Content starts

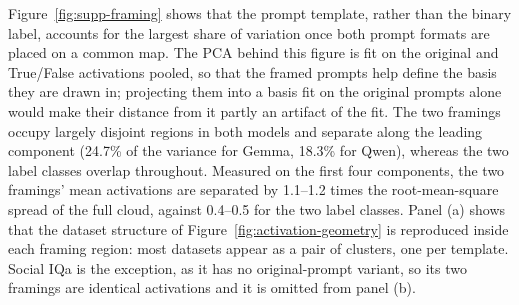 %
%



Figure~\ref{fig:supp-framing} shows that the prompt template, rather than the
binary label, accounts for the largest share of variation once both prompt
formats are placed on a common map. The PCA behind this figure is fit on the
original and True/False activations pooled, so that the framed prompts help
define the basis they are drawn in; projecting them into a basis fit on the
original prompts alone would make their distance from it partly an artifact of
the fit. The two framings occupy largely disjoint regions in both models and
separate along the leading component (24.7\% of the variance for Gemma, 18.3\%
for Qwen), whereas the two label classes overlap throughout. Measured on the
first four components, the two framings' mean activations are separated by
1.1--1.2 times the root-mean-square spread of the full cloud, against 0.4--0.5
for the two label classes. Panel (a) shows that the dataset structure of
Figure~\ref{fig:activation-geometry} is reproduced inside each framing region:
most datasets appear as a pair of clusters, one per template. Social IQa is the
exception, as it has no original-prompt variant, so its two framings are
identical activations and it is omitted from panel (b).

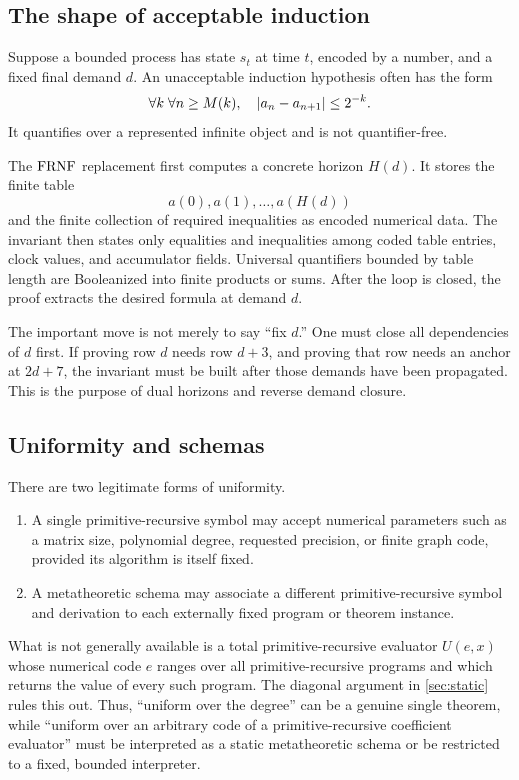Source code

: \subsection{The shape of acceptable induction}

Suppose a bounded process has state \(s_t\) at time \(t\), encoded by a number, and a
fixed final demand \(d\).  An unacceptable induction hypothesis often has the form
\[
  \forall k\;\forall n\ge M(k),\quad \lvert a_n-a_{n+1}\rvert\le 2^{-k}.
\]
It quantifies over a represented infinite object and is not quantifier-free.

The \(\mathrm{FRNF}\) replacement first computes a concrete horizon \(H(d)\).  It stores the
finite table
\[
  a(0),a(1),\ldots,a(H(d))
\]
and the finite collection of required inequalities as encoded numerical data.  The
invariant then states only equalities and inequalities among coded table entries,
clock values, and accumulator fields.  Universal quantifiers bounded by table length
are Booleanized into finite products or sums.  After the loop is closed, the proof
extracts the desired formula at demand \(d\).

The important move is not merely to say ``fix \(d\).''  One must close all dependencies
of \(d\) first.  If proving row \(d\) needs row \(d+3\), and proving that row needs an
anchor at \(2d+7\), the invariant must be built after those demands have been
propagated.  This is the purpose of dual horizons and reverse demand closure.

\subsection{Uniformity and schemas}

There are two legitimate forms of uniformity.

\begin{enumerate}[label=(\alph*)]
\item A single primitive-recursive symbol may accept numerical parameters such as a
matrix size, polynomial degree, requested precision, or finite graph code, provided
its algorithm is itself fixed.
\item A metatheoretic schema may associate a different primitive-recursive symbol and
derivation to each externally fixed program or theorem instance.
\end{enumerate}

What is not generally available is a total primitive-recursive evaluator
\(U(e,x)\) whose numerical code \(e\) ranges over all primitive-recursive programs and
which returns the value of every such program.  The diagonal argument in
\cref{sec:static} rules this out.  Thus, ``uniform over the degree'' can be a genuine
single theorem, while ``uniform over an arbitrary code of a primitive-recursive
coefficient evaluator'' must be interpreted as a static metatheoretic schema or be
restricted to a fixed, bounded interpreter.

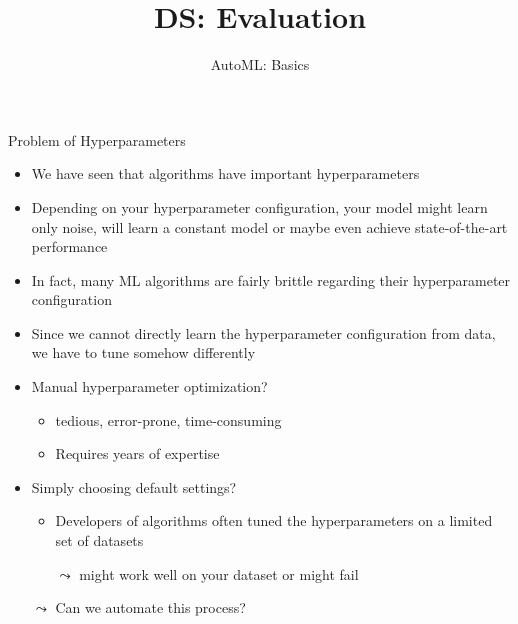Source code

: \documentclass[aspectratio=169]{../latex_main/tntbeamer}  %
\title[Evaluation]{DS: Evaluation}
\subtitle{AutoML: Basics}
\begin{document}
\maketitle

\begin{frame}[c]{Problem of Hyperparameters}
	
	\begin{itemize}
	    \item We have seen that algorithms have important hyperparameters
	    \item Depending on your hyperparameter configuration, your model might learn only noise, will learn a constant model or maybe even achieve state-of-the-art performance 
	    \item In fact, many ML algorithms are fairly brittle regarding their hyperparameter configuration
	    \medskip
	    \item Since we cannot directly learn the hyperparameter configuration from data, we have to tune somehow differently
	    \item Manual hyperparameter optimization?
	    \begin{itemize}
	        \item tedious, error-prone, time-consuming
	        \item Requires years of expertise
	    \end{itemize}
	    \smallskip
	    \item Simply choosing default settings?
	    \begin{itemize}
	        \item Developers of algorithms often tuned the hyperparameters on a limited set of datasets
	        \item[$\leadsto$] might work well on your dataset or might fail
	    \end{itemize}
	    \item[$\leadsto$] Can we automate this process?
	\end{itemize}
	
\end{frame}
\end{document}
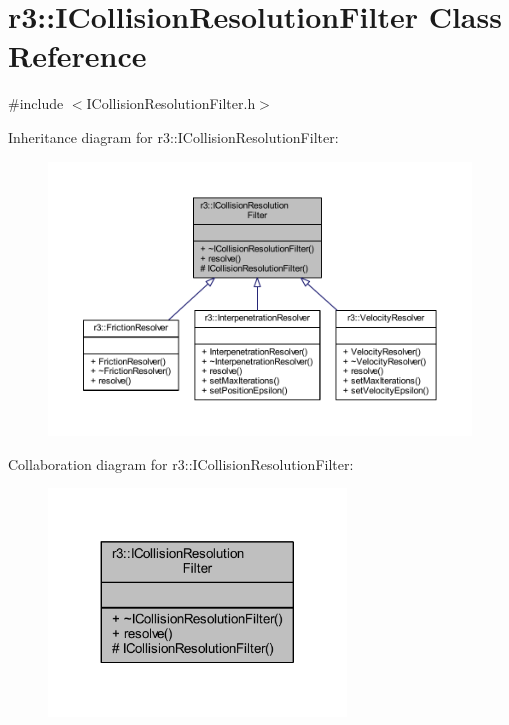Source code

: \hypertarget{classr3_1_1_i_collision_resolution_filter}{}\section{r3\+:\+:I\+Collision\+Resolution\+Filter Class Reference}
\label{classr3_1_1_i_collision_resolution_filter}


{\ttfamily \#include $<$I\+Collision\+Resolution\+Filter.\+h$>$}



Inheritance diagram for r3\+:\+:I\+Collision\+Resolution\+Filter\+:\nopagebreak
\begin{figure}[H]
\begin{center}
\leavevmode
\includegraphics[width=350pt]{classr3_1_1_i_collision_resolution_filter__inherit__graph}
\end{center}
\end{figure}


Collaboration diagram for r3\+:\+:I\+Collision\+Resolution\+Filter\+:\nopagebreak
\begin{figure}[H]
\begin{center}
\leavevmode
\includegraphics[width=224pt]{classr3_1_1_i_collision_resolution_filter__coll__graph}
\end{center}
\end{figure}
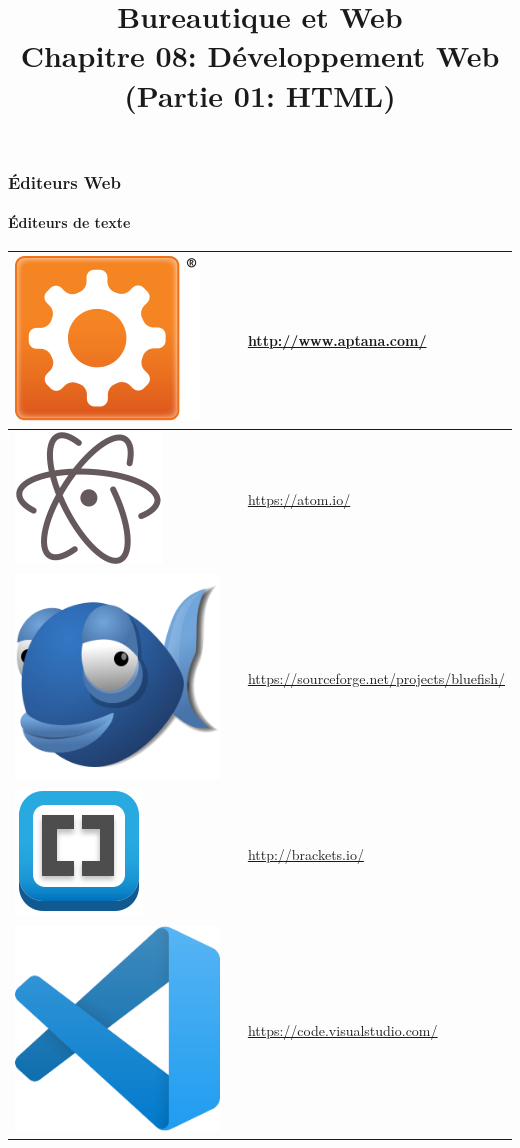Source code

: \documentclass[xcolor=table]{beamer}
\title[BWEB: 08- Web (HTML)] %
{Bureautique et Web \\Chapitre 08: Développement Web (Partie 01: HTML)}
\begin{document}

\begin{frame}
\frametitle{Éditeurs Web}
\framesubtitle{Éditeurs de texte}

\def\arraystretch{0}

\begin{tabular}{p{}cp{}}%
	
	\hline
	
	\includegraphics[height=.8cm]{..//img/Bweb08-dev-web/aptana-logo.png} &
	& 
	\url{http://www.aptana.com/}\\
	
	\hline
	
	\includegraphics[height=.8cm]{..//img/Bweb08-dev-web/atom-logo.png} &
	& 
	\url{https://atom.io/}\\
	
	\hline
	
	\includegraphics[height=.8cm]{..//img/Bweb08-dev-web/bluefish-logo.png} &
	& 
	\url{https://sourceforge.net/projects/bluefish/}\\
	
	\hline
	
	\includegraphics[height=.8cm]{..//img/Bweb08-dev-web/brackets-logo.png} &
	& 
	\url{http://brackets.io/}\\
	
	\hline
	
	\includegraphics[height=.8cm]{..//img/Bweb08-dev-web/visual-studio-code-logo.png} &
	& 
	\url{https://code.visualstudio.com/}\\
	
	\hline
	
\end{tabular}

\end{frame}
\end{document}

Content ends

**YOUR GOAL**:
Write out every entry exactly. Pictures do not belong in the copy.

**ANSWER BOX**:
 %
%



Figure~\ref{fig:supp-framing} shows that the prompt template, rather than the
binary label, accounts for the largest share of variation once both prompt
formats are placed on a common map. The PCA behind this figure is fit on the
original and True/False activations pooled, so that the framed prompts help
define the basis they are drawn in; projecting them into a basis fit on the
original prompts alone would make their distance from it partly an artifact of
the fit. The two framings occupy largely disjoint regions in both models and
separate along the leading component (24.7\% of the variance for Gemma, 18.3\%
for Qwen), whereas the two label classes overlap throughout. Measured on the
first four components, the two framings' mean activations are separated by
1.1--1.2 times the root-mean-square spread of the full cloud, against 0.4--0.5
for the two label classes. Panel (a) shows that the dataset structure of
Figure~\ref{fig:activation-geometry} is reproduced inside each framing region:
most datasets appear as a pair of clusters, one per template. Social IQa is the
exception, as it has no original-prompt variant, so its two framings are
identical activations and it is omitted from panel (b).

Source code

: \subsection{The shape of acceptable induction}

Suppose a bounded process has state \(s_t\) at time \(t\), encoded by a number, and a
fixed final demand \(d\).  An unacceptable induction hypothesis often has the form
\[
  \forall k\;\forall n\ge M(k),\quad \lvert a_n-a_{n+1}\rvert\le 2^{-k}.
\]
It quantifies over a represented infinite object and is not quantifier-free.

The \(\mathrm{FRNF}\) replacement first computes a concrete horizon \(H(d)\).  It stores the
finite table
\[
  a(0),a(1),\ldots,a(H(d))
\]
and the finite collection of required inequalities as encoded numerical data.  The
invariant then states only equalities and inequalities among coded table entries,
clock values, and accumulator fields.  Universal quantifiers bounded by table length
are Booleanized into finite products or sums.  After the loop is closed, the proof
extracts the desired formula at demand \(d\).

The important move is not merely to say ``fix \(d\).''  One must close all dependencies
of \(d\) first.  If proving row \(d\) needs row \(d+3\), and proving that row needs an
anchor at \(2d+7\), the invariant must be built after those demands have been
propagated.  This is the purpose of dual horizons and reverse demand closure.

\subsection{Uniformity and schemas}

There are two legitimate forms of uniformity.

\begin{enumerate}[label=(\alph*)]
\item A single primitive-recursive symbol may accept numerical parameters such as a
matrix size, polynomial degree, requested precision, or finite graph code, provided
its algorithm is itself fixed.
\item A metatheoretic schema may associate a different primitive-recursive symbol and
derivation to each externally fixed program or theorem instance.
\end{enumerate}

What is not generally available is a total primitive-recursive evaluator
\(U(e,x)\) whose numerical code \(e\) ranges over all primitive-recursive programs and
which returns the value of every such program.  The diagonal argument in
\cref{sec:static} rules this out.  Thus, ``uniform over the degree'' can be a genuine
single theorem, while ``uniform over an arbitrary code of a primitive-recursive
coefficient evaluator'' must be interpreted as a static metatheoretic schema or be
restricted to a fixed, bounded interpreter.

Source code

: \documentclass[aspectratio=169]{../latex_main/tntbeamer}  %
\title[Evaluation]{DS: Evaluation}
\subtitle{AutoML: Basics}
\begin{document}
\maketitle

\begin{frame}[c]{Problem of Hyperparameters}
	
	\begin{itemize}
	    \item We have seen that algorithms have important hyperparameters
	    \item Depending on your hyperparameter configuration, your model might learn only noise, will learn a constant model or maybe even achieve state-of-the-art performance 
	    \item In fact, many ML algorithms are fairly brittle regarding their hyperparameter configuration
	    \medskip
	    \item Since we cannot directly learn the hyperparameter configuration from data, we have to tune somehow differently
	    \item Manual hyperparameter optimization?
	    \begin{itemize}
	        \item tedious, error-prone, time-consuming
	        \item Requires years of expertise
	    \end{itemize}
	    \smallskip
	    \item Simply choosing default settings?
	    \begin{itemize}
	        \item Developers of algorithms often tuned the hyperparameters on a limited set of datasets
	        \item[$\leadsto$] might work well on your dataset or might fail
	    \end{itemize}
	    \item[$\leadsto$] Can we automate this process?
	\end{itemize}
	
\end{frame}
\end{document}
Source code

: \hypertarget{classr3_1_1_i_collision_resolution_filter}{}\section{r3\+:\+:I\+Collision\+Resolution\+Filter Class Reference}
\label{classr3_1_1_i_collision_resolution_filter}


{\ttfamily \#include $<$I\+Collision\+Resolution\+Filter.\+h$>$}



Inheritance diagram for r3\+:\+:I\+Collision\+Resolution\+Filter\+:\nopagebreak
\begin{figure}[H]
\begin{center}
\leavevmode
\includegraphics[width=350pt]{classr3_1_1_i_collision_resolution_filter__inherit__graph}
\end{center}
\end{figure}


Collaboration diagram for r3\+:\+:I\+Collision\+Resolution\+Filter\+:\nopagebreak
\begin{figure}[H]
\begin{center}
\leavevmode
\includegraphics[width=224pt]{classr3_1_1_i_collision_resolution_filter__coll__graph}
\end{center}
\end{figure}
Source code

: \documentclass[xcolor=table]{beamer}
\title[BWEB: 08- Web (HTML)] %
{Bureautique et Web \\Chapitre 08: Développement Web (Partie 01: HTML)}
\begin{document}

\begin{frame}
\frametitle{Éditeurs Web}
\framesubtitle{Éditeurs de texte}

\def\arraystretch{0}

\begin{tabular}{p{}cp{}}%
	
	\hline
	
	\includegraphics[height=.8cm]{..//img/Bweb08-dev-web/aptana-logo.png} &
	& 
	\url{http://www.aptana.com/}\\
	
	\hline
	
	\includegraphics[height=.8cm]{..//img/Bweb08-dev-web/atom-logo.png} &
	& 
	\url{https://atom.io/}\\
	
	\hline
	
	\includegraphics[height=.8cm]{..//img/Bweb08-dev-web/bluefish-logo.png} &
	& 
	\url{https://sourceforge.net/projects/bluefish/}\\
	
	\hline
	
	\includegraphics[height=.8cm]{..//img/Bweb08-dev-web/brackets-logo.png} &
	& 
	\url{http://brackets.io/}\\
	
	\hline
	
	\includegraphics[height=.8cm]{..//img/Bweb08-dev-web/visual-studio-code-logo.png} &
	& 
	\url{https://code.visualstudio.com/}\\
	
	\hline
	
\end{tabular}

\end{frame}
\end{document}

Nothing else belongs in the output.